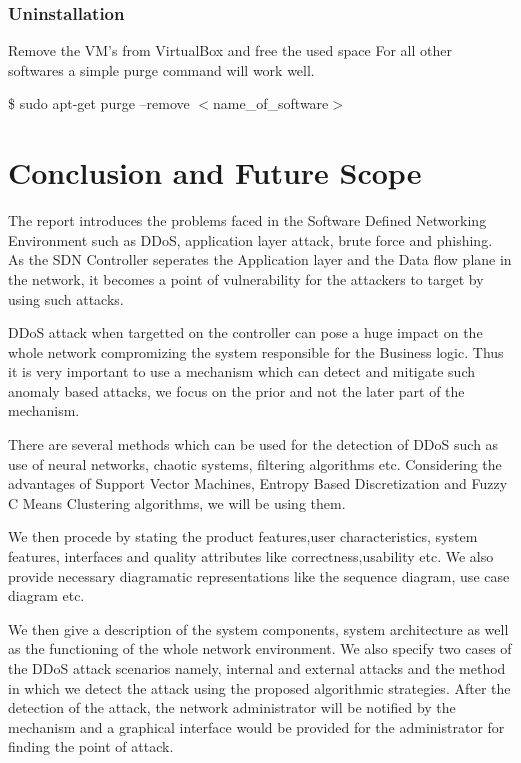 \documentclass[12pt,a4paper,final]{report}
\begin{document}
\subsection{Uninstallation}
Remove the VM's from VirtualBox and free the used space
For all other softwares a simple purge command will work well.
\begin{center}
\$ sudo apt-get purge --remove $<$name\_of\_software$>$
\end{center}
\newpage

\chapter{Conclusion and Future Scope}
\thispagestyle{empty}
\newpage
The report introduces the problems faced in the Software Defined Networking Environment such as DDoS,
application layer attack, brute force and phishing. As the SDN Controller seperates the Application layer and 
the Data flow plane in the network, it becomes a point of vulnerability for the attackers to target by using 
such attacks.

DDoS attack when targetted on the controller can pose a huge impact on the whole network compromizing the system 
responsible for the Business logic. Thus it is very important to use a mechanism which can detect and mitigate such 
anomaly based attacks, we focus on the prior and not the later part of the mechanism.

There are several methods which can be used for the detection of DDoS such as use of neural networks, chaotic 
systems, filtering algorithms etc. Considering the advantages of Support Vector Machines, Entropy Based Discretization and Fuzzy C Means Clustering algorithms, we will be using them.

We then procede by stating the product features,user characteristics, system features, interfaces and quality 
attributes like correctness,usability etc. We also provide necessary diagramatic representations like the 
sequence diagram, use case diagram etc.

We then give a description of the system components, system architecture as well as the functioning of the whole
network environment. We also specify two cases of the DDoS attack scenarios namely, internal and external attacks and the method in which we detect the attack using the proposed algorithmic strategies. After the detection of the attack, the network administrator will be notified by the mechanism and a graphical interface would be provided for the administrator for finding the point of attack.
\end{document}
######
Please filter the data down to the lines containing the word "purge".

* [Problem solution]
For all other softwares a simple purge command will work well.
\$ sudo apt-get purge --remove $<$name\_of\_software$>$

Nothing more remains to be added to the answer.